Expression studies of candidate resistance genes in a segregating F1 population
A study of the regulation of expression of a subset of 10 CDGs in a segregating population (out of the 13 CDGs initially selected) was made in order to identify the extent of correlation between gene expression and resistance level in each genotype. The significance of the effect of the R/S status on the regulation of gene expression, and the proportion of variance ‘explained’ by the R/S levels conditioned by various V. inaequalis isolates are presented in Table 4. The results of EU-B04/1066 and EU-B05/EU-D49/inoculum mix were grouped because no differential interactions between those isolates were observed.

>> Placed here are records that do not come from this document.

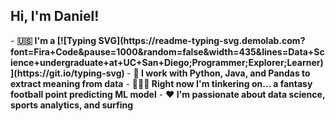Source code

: <h2>Hi, I'm Daniel!</h2>
- <b>🇺🇸 I'm a [![Typing SVG](https://readme-typing-svg.demolab.com?font=Fira+Code&pause=1000&random=false&width=435&lines=Data+Science+undergraduate+at+UC+San+Diego;Programmer;Explorer;Learner)](https://git.io/typing-svg) </b>
- <b>🐼 I work with Python, Java, and Pandas to extract meaning from data</b>
- <b>👨🏻‍💻 Right now I'm tinkering on... a fantasy football point predicting ML model</b>
- <b>❤️ I'm passionate about data science, sports analytics, and surfing</b>
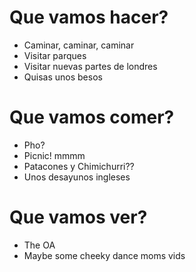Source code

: # Que vamos hacer?
- Caminar, caminar, caminar
- Visitar parques
- Visitar nuevas partes de londres
- Quisas unos besos

# Que vamos comer?
- Pho?
- Picnic! mmmm
- Patacones y Chimichurri?? 
- Unos desayunos ingleses

# Que vamos ver?
- The OA
- Maybe some cheeky dance moms vids

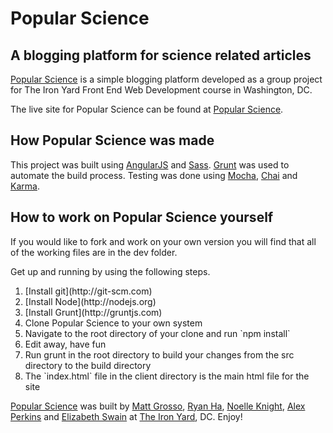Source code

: # Popular Science #
## A blogging platform for science related articles ##

[Popular Science](https://pop-sci.herokuapp.com/) is a simple blogging platform developed as a group project for The Iron Yard Front End Web Development course in Washington, DC.

The live site for Popular Science can be found at [Popular Science](https://pop-sci.herokuapp.com/).

## How Popular Science was made ##

This project was built using [AngularJS](https://angularjs.org/) and [Sass](http://sass-lang.com/). [Grunt](http://gruntjs.com/) was used to automate the build process. Testing was done using [Mocha](https://mochajs.org/), [Chai](http://chaijs.com/) and [Karma](https://karma-runner.github.io/0.13/index.html).

## How to work on Popular Science yourself ##

If you would like to fork and work on your own version you will find that all of the working files are in the dev folder.

Get up and running by using the following steps.
<ol>
  <li>[Install git](http://git-scm.com)</li>
  <li>[Install Node](http://nodejs.org)</li>
  <li>[Install Grunt](http://gruntjs.com)</li>
  <li>Clone Popular Science to your own system</li>
  <li>Navigate to the root directory of your clone and run `npm install`</li>
  <li>Edit away, have fun</li>
  <li>Run grunt in the root directory to build your changes from the src directory to the build directory</li>
  <li>The `index.html` file in the client directory is the main html file for the site</li>
</ol>

[Popular Science](https://pop-sci.herokuapp.com/) was built by [Matt Grosso](www.linkedin.com/in/grossomatt), [Ryan Ha](https://www.linkedin.com/in/ryan-ha-84715a30), [Noelle Knight](https://www.linkedin.com/in/noelle-knight-96538840), [Alex Perkins](https://www.linkedin.com/in/alexander-perkins-52852553) and [Elizabeth Swain](https://www.linkedin.com/in/liz-swain-61315223) at [The Iron Yard](https://www.theironyard.com/), DC. Enjoy!
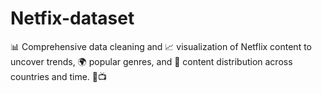 # Netfix-dataset
📊 Comprehensive data cleaning and 📈 visualization of Netflix content to uncover trends, 🌍 popular genres, and 📅 content distribution across countries and time. 🍿📺
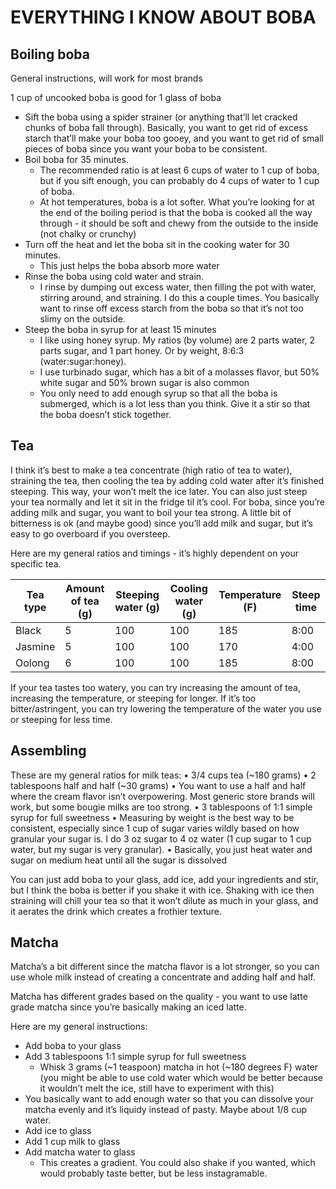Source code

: # EVERYTHING I KNOW ABOUT BOBA

## Boiling boba

General instructions, will work for most brands

1 cup of uncooked boba is good for 1 glass of boba

* Sift the boba using a spider strainer (or anything that’ll let cracked chunks of boba fall through). Basically, you want to get rid of excess starch that’ll make your boba too gooey, and you want to get rid of small pieces of boba since you want your boba to be consistent.
* Boil boba for 35 minutes.
    * The recommended ratio is at least 6 cups of water to 1 cup of boba, but if you sift enough, you can probably do 4 cups of water to 1 cup of boba.
    * At hot temperatures, boba is a lot softer. What you’re looking for at the end of the boiling period is that the boba is cooked all the way through - it should be soft and chewy from the outside to the inside (not chalky or crunchy)
* Turn off the heat and let the boba sit in the cooking water for 30 minutes.
    * This just helps the boba absorb more water
* Rinse the boba using cold water and strain.
    * I rinse by dumping out excess water, then filling the pot with water, stirring around, and straining. I do this a couple times. You basically want to rinse off excess starch from the boba so that it’s not too slimy on the outside.
* Steep the boba in syrup for at least 15 minutes
    * I like using honey syrup. My ratios (by volume) are 2 parts water, 2 parts sugar, and 1 part honey. Or by weight, 8:6:3 (water:sugar:honey). 
    * I use turbinado sugar, which has a bit of a molasses flavor, but 50% white sugar and 50% brown sugar is also common
    * You only need to add enough syrup so that all the boba is submerged, which is a lot less than you think. Give it a stir so that the boba doesn’t stick together.

## Tea

I think it’s best to make a tea concentrate (high ratio of tea to water), straining the tea, then cooling the tea by adding cold water after it’s finished steeping. This way, your won’t melt the ice later. You can also just steep your tea normally and let it sit in the fridge til it’s cool. For boba, since you’re adding milk and sugar, you want to boil your tea strong. A little bit of bitterness is ok (and maybe good) since you’ll add milk and sugar, but it’s easy to go overboard if you oversteep.

Here are my general ratios and timings - it’s highly dependent on your specific tea.

| Tea type | Amount of tea (g) | Steeping water (g) | Cooling water (g) | Temperature (F) | Steep time |
| --- | --- | --- | --- | --- | --- |
| Black | 5 | 100 | 100 | 185 | 8:00 |
| Jasmine | 5 | 100 | 100 | 170 | 4:00 |
| Oolong | 6 | 100 | 100 | 185 | 8:00 |

If your tea tastes too watery, you can try increasing the amount of tea, increasing the temperature, or steeping for longer. If it’s too bitter/astringent, you can try lowering the temperature of the water you use or steeping for less time.

## Assembling

These are my general ratios for milk teas:
• 3/4 cups tea (~180 grams)
• 2 tablespoons half and half (~30 grams)
    • You want to use a half and half where the cream flavor isn’t overpowering. Most generic store brands will work, but some bougie milks are too strong.
• 3 tablespoons of 1:1 simple syrup for full sweetness
    • Measuring by weight is the best way to be consistent, especially since 1 cup of sugar varies wildly based on how granular your sugar is. I do 3 oz sugar to 4 oz water (1 cup sugar to 1 cup water, but my sugar is very granular).
    • Basically, you just heat water and sugar on medium heat until all the sugar is dissolved

You can just add boba to your glass, add ice, add your ingredients and stir, but I think the boba is better if you shake it with ice. Shaking with ice then straining will chill your tea so that it won’t dilute as much in your glass, and it aerates the drink which creates a frothier texture.

## Matcha

Matcha’s a bit different since the matcha flavor is a lot stronger, so you can use whole milk instead of creating a concentrate and adding half and half. 

Matcha has different grades based on the quality - you want to use latte grade matcha since you’re basically making an iced latte.

Here are my general instructions:
* Add boba to your glass
* Add 3 tablespoons 1:1 simple syrup for full sweetness
    * Whisk 3 grams (~1 teaspoon) matcha in hot (~180 degrees F) water (you might be able to use cold water which would be better because it wouldn’t melt the ice, still have to experiment with this)
* You basically want to add enough water so that you can dissolve your matcha evenly and it’s liquidy instead of pasty. Maybe about 1/8 cup water.
* Add ice to glass
* Add 1 cup milk to glass
* Add matcha water to glass
    * This creates a gradient. You could also shake if you wanted, which would probably taste better, but be less instagramable.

Non-significant effect (P value >0.05) was found for only one CDG (37DU41) during the ANOVA analysis. This CDG showed homology with a cysteine protease inhibitor gene. For the other CDGs tested, significant effects were obtained for at least two inocula and the R 2 varied between 4.6 and 21.3 %, depending on the inoculum tested. The largest coefficient was found for the phenotypes of EU-B05/EU-D49/inoculum mix and the expression data of 43DU149′ (CC-NBS-LRR resistance protein). When the regulation of expression of the whole set of TDFs was considered, the percentage of phenotypic variance of MSPOR accounted by the regulation of CDGs expression ranged from 16.1 % (isolate EU-NL24) to 46.0 % (EU-B05/EU-D49/inoculum mix).
Discussion
Scab resistance in ‘Président Roulin’ is partial and race specific
The resistance in ‘Président Roulin’ corresponded with partial resistance as defined by Parlevliet and van Ommeren (1975). Under natural infection in the orchard (Additional Figure 1) or when inoculated with various V. inaequalis isolates (Table 2), the resistance in ‘Président Roulin’ was incomplete, allowing limited and significantly reduced pathogen growth and reproduction as compared with a susceptible genotype. Only with the 1639 isolate did ‘Président Roulin’ exhibit strong resistance reactions of HR with no sporulation. As these symptoms have never been seen before with a spray inoculation technique using this particular isolate (data not shown) or under natural infection in the field, we believe that they were conditioned by the particular conditions in the small inoculation chambers. As already demonstrated in the apple–V. inaequalis interactions (Caffier et al. 2015), the droplet method may overexpress the resistance cascade in an incompatible reaction due to a high concentration of effectors in a limited area of the leaf. Although it would never be possible to test this thoroughly, resistance of ‘Président Roulin’ also seems to be broad spectrum, since it provided a level of resistance against all the isolates artificially inoculated as well as the isolate population present in the orchard in Belgium over 25 years of experimentation.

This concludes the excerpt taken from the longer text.